A little over an hour into Brokeback Mountain, a movie about two cowboys who fall in love in 1960s Wyoming, an important conversation takes place during a much-awaited reunion between the two men. The way it goes is:

Ennis Del Mar (played by Heath Ledger) and Jack Twist (played Jake Gyllenhaal) are on a camping trip after having not seen each other for four years. The moon is lighting up the night sky, a river nearby is providing some ambient noise, the fire they’ve built is warming the air around them, and it’s all just impossibly beautiful. As they bask in the moment, Jack tells Ennis that things could be like that forever—Ennis just needs to decide he wants it.

Ennis responds by telling Jack a story from his childhood about how two gay men tried to make life for themselves in the small town where he was raised and it ended with one of them getting beaten to death with a tire iron. He says he and Jack can see each other every once in a while, way out in the wilderness, but that’s it. When Jack balks at the idea of only being with Ennis every couple years, Ennis tries to console him by saying, “If you can’t fix it, Jack, you gotta stand it.”

It’s a heartbreaking statement. There’s an agony in it, and palpable devastation in Ennis’s voice. He loves Jack desperately, and would be with him if he felt like he could, but a haunting cruelty in his world—one that Ennis believes to be as inevitable as the river the two men are camping next to—prevents him from believing Jack’s suggestion could ever be anything more than a fantasy.

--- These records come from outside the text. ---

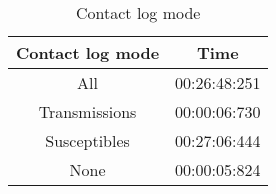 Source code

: \documentclass{article}
\begin{document}
\begin{table}[!h]
	\centering
	\begin{tabular}{|c|c|}
		\hline
		Contact log mode & Time \\\hline
   		All 			& 00:26:48:251 \\\hline
   		Transmissions 	& 00:00:06:730 \\\hline
   		Susceptibles 	& 00:27:06:444 \\\hline
   		None 			& 00:00:05:824 \\
    	\hline
	\end{tabular}
	\caption{Contact log mode}
\end{table}
\end{document}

One of the videos I watched while researching for this essay was a really great breakdown of the movie by pop culture critic Matt Baume. Baume, who is gay, talked about how when Brokeback came out two decades ago, a part of him wanted it to fail because he didn’t want a spotlight on gay men because he believed at the time that the quieter someone was about being gay, the safer they were. He explained that as he grew older, though, that opinion changed. And he brought the video toward its close by referencing the above-mentioned Ennis line.

“Now, Ennis wasn’t wrong about the danger he and Jack were in, and neither was I,” Baume says. “Whether it was the murder of Matthew Shepard,1 the Pulse massacre,2 or the countless queer people whose lives are taken without ever being reported, there really are people who mean us harm. But what Ennis was wrong about, is this: If you can’t stand it, you have to fix it. What other option is there?”

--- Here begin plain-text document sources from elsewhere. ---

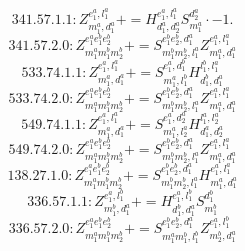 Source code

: \documentclass[letterpaper,10pt,fleqn,leqno,onecolumn]{article}
\begin{document}
\begin{equation} \;\;\;\;\;\;  341.57.1.1: Z^{e_{1}^{a},l_{1}^{a}}_{m_{1}^{a},d_{1}^{a}}+=H^{e_{1}^{a},l_{1}^{a}}_{d_{1}^{a},d_{2}^{a}}S^{d_{2}^{a}}_{m_{1}^{a}}\cdot -1. \end{equation}
\begin{equation} \;\;\;\;\;\;  341.57.2.0: Z^{e_{1}^{a}e_{1}^{b}e_{2}^{b}}_{m_{1}^{a}m_{1}^{b}m_{2}^{b}}+=S^{e_{1}^{b}e_{2}^{b},d_{1}^{a}}_{m_{1}^{b}m_{2}^{b},l_{1}^{a}}Z^{e_{1}^{a},l_{1}^{a}}_{m_{1}^{a},d_{1}^{a}} \end{equation}
\begin{equation} \;\;\;\;\;\;  533.74.1.1: Z^{e_{1}^{a},l_{1}^{a}}_{m_{1}^{a},d_{1}^{a}}+=S^{e_{1}^{a},d_{1}^{b}}_{m_{1}^{a},l_{1}^{b}}H^{l_{1}^{b},l_{1}^{a}}_{d_{1}^{b},d_{1}^{a}} \end{equation}
\begin{equation} \;\;\;\;\;\;  533.74.2.0: Z^{e_{1}^{a}e_{1}^{b}e_{2}^{b}}_{m_{1}^{a}m_{1}^{b}m_{2}^{b}}+=S^{e_{1}^{b}e_{2}^{b},d_{1}^{a}}_{m_{1}^{b}m_{2}^{b},l_{1}^{a}}Z^{e_{1}^{a},l_{1}^{a}}_{m_{1}^{a},d_{1}^{a}} \end{equation}
\begin{equation} \;\;\;\;\;\;  549.74.1.1: Z^{e_{1}^{a},l_{1}^{a}}_{m_{1}^{a},d_{1}^{a}}+=S^{e_{1}^{a},d_{2}^{a}}_{m_{1}^{a},l_{2}^{a}}H^{l_{1}^{a},l_{2}^{a}}_{d_{1}^{a},d_{2}^{a}} \end{equation}
\begin{equation} \;\;\;\;\;\;  549.74.2.0: Z^{e_{1}^{a}e_{1}^{b}e_{2}^{b}}_{m_{1}^{a}m_{1}^{b}m_{2}^{b}}+=S^{e_{1}^{b}e_{2}^{b},d_{1}^{a}}_{m_{1}^{b}m_{2}^{b},l_{1}^{a}}Z^{e_{1}^{a},l_{1}^{a}}_{m_{1}^{a},d_{1}^{a}} \end{equation}
\begin{equation} \;\;\;\;\;\;  138.27.1.0: Z^{e_{1}^{a}e_{1}^{b}e_{2}^{b}}_{m_{1}^{a}m_{1}^{b}m_{2}^{b}}+=S^{e_{1}^{b}e_{2}^{b},d_{1}^{a}}_{m_{1}^{b}m_{2}^{b},l_{1}^{a}}H^{e_{1}^{a},l_{1}^{a}}_{m_{1}^{a},d_{1}^{a}} \end{equation}
\begin{equation} \;\;\;\;\;\;  336.57.1.1: Z^{e_{1}^{a},l_{1}^{b}}_{m_{1}^{b},d_{1}^{a}}+=H^{e_{1}^{a},l_{1}^{b}}_{d_{1}^{b},d_{1}^{a}}S^{d_{1}^{b}}_{m_{1}^{b}} \end{equation}
\begin{equation} \;\;\;\;\;\;  336.57.2.0: Z^{e_{1}^{a}e_{1}^{b}e_{2}^{b}}_{m_{1}^{a}m_{1}^{b}m_{2}^{b}}+=S^{e_{1}^{b}e_{2}^{b},d_{1}^{a}}_{m_{1}^{a}m_{1}^{b},l_{1}^{b}}Z^{e_{1}^{a},l_{1}^{b}}_{m_{2}^{b},d_{1}^{a}} \end{equation}
\end{document}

Brokeback Mountain eventually made over $179 million at the box office (that’s over $300 million in today’s money), tidal wave’d its way through its awards season (pulling in eight Oscar nominations and three Oscar wins, among many other nods), and landed a much-earned spot on every Best of the Year/Decade/Century list of consequence since.

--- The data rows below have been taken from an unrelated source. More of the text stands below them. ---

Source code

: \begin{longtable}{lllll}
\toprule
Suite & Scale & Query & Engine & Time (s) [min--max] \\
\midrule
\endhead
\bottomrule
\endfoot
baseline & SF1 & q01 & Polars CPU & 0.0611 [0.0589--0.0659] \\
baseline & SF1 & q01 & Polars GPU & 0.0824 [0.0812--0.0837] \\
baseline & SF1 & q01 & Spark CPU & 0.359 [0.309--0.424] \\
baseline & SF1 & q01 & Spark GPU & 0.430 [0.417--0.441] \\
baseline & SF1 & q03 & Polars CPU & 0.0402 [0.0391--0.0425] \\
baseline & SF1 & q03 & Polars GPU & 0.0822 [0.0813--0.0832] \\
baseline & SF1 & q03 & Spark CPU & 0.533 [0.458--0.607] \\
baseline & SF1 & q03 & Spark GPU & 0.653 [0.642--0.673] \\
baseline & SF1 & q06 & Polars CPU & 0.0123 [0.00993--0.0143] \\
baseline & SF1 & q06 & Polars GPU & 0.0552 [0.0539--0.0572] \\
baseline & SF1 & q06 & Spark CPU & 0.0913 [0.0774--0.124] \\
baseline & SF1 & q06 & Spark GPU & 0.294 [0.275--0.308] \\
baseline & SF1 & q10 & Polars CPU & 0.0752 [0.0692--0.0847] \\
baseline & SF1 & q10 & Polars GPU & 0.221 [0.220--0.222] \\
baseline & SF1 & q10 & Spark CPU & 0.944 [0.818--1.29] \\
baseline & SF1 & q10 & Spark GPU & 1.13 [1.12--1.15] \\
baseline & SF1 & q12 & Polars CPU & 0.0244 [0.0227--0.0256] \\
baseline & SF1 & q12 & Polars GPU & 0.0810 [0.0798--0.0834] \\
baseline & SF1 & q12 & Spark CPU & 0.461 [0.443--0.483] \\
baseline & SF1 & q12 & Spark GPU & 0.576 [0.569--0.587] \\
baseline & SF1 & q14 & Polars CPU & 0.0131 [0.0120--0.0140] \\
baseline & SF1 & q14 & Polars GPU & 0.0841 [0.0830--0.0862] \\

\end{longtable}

Its ultimate legacy, though, is what it has made people feel: Brokeback Mountain is both a triumph of understated beauty and, like Baume's words, a powerful argument for the singular importance of love in all our lives.

THE VIEWING
A timestamped rewatch of Brokeback Mountain

3:48: Heath Ledger is here. He plays Ennis Del Mar, a very restrained, very reserved, clenched-fist cowboy who struggles to express his emotions. I watched a bunch of Heath Ledger interviews from the Brokeback Mountain press run to find moments of him discussing how he was able to turn Ennis—who is one of the 25 most compelling movie characters of the century—into such an unforgettable creation. The best one I found happened during a scrum where Ledger explained that his aim was to physicalize Ennis’s inner turmoil, saying “I wanted any form of expression to just… you know… be painful for him.” I love that as an operating principle for Ennis, and I love rewatching Ledger’s performance with that in mind.

4:07: Jake Gyllenhaal is here. He plays Jack Twist (what a name), a very charismatic, very engaging, much more comfortable-with-himself cowboy. Gyllenhaal is one of my favorite actors ever, and this is one of his best performances ever, and so I think I’m probably gonna be mad for the rest of my life that he somehow lost the Oscar for Best Supporting Actor here to George Clooney in fucking Syriana. What a disaster.3

5:17: Randy Quaid is here. He plays Joe Aguirre, a rancher who needs 500 or so of his sheep herded across Brokeback Mountain over the summer. That’s what he’s hiring Ennis and Jack to do. Little does he know, he’s about to accidentally kick off one of the most poignant, beautiful romances of all-time. Joe Aguirre doesn’t look exactly how I’d imagine a cupid to look, but he’s a cupid nonetheless.

5:18: P.S. If I had to pick what exactly Joe Aguirre does look like, I’d go with “someone who says stuff like ‘You boys ain’t from around here, huh?’ to strangers who stop in at a diner while passing through a small Texas town.”

8:25: What’s the creepiest animal in a movie? Like, on average, I mean. I think my pick would be a goat. They just always seem like… I don’t know… maybe I’m a sucker who’s fallen for anti-goat propaganda spread by the sheep community, but I’ve always associated goats with the devil and the occult, you know what I mean?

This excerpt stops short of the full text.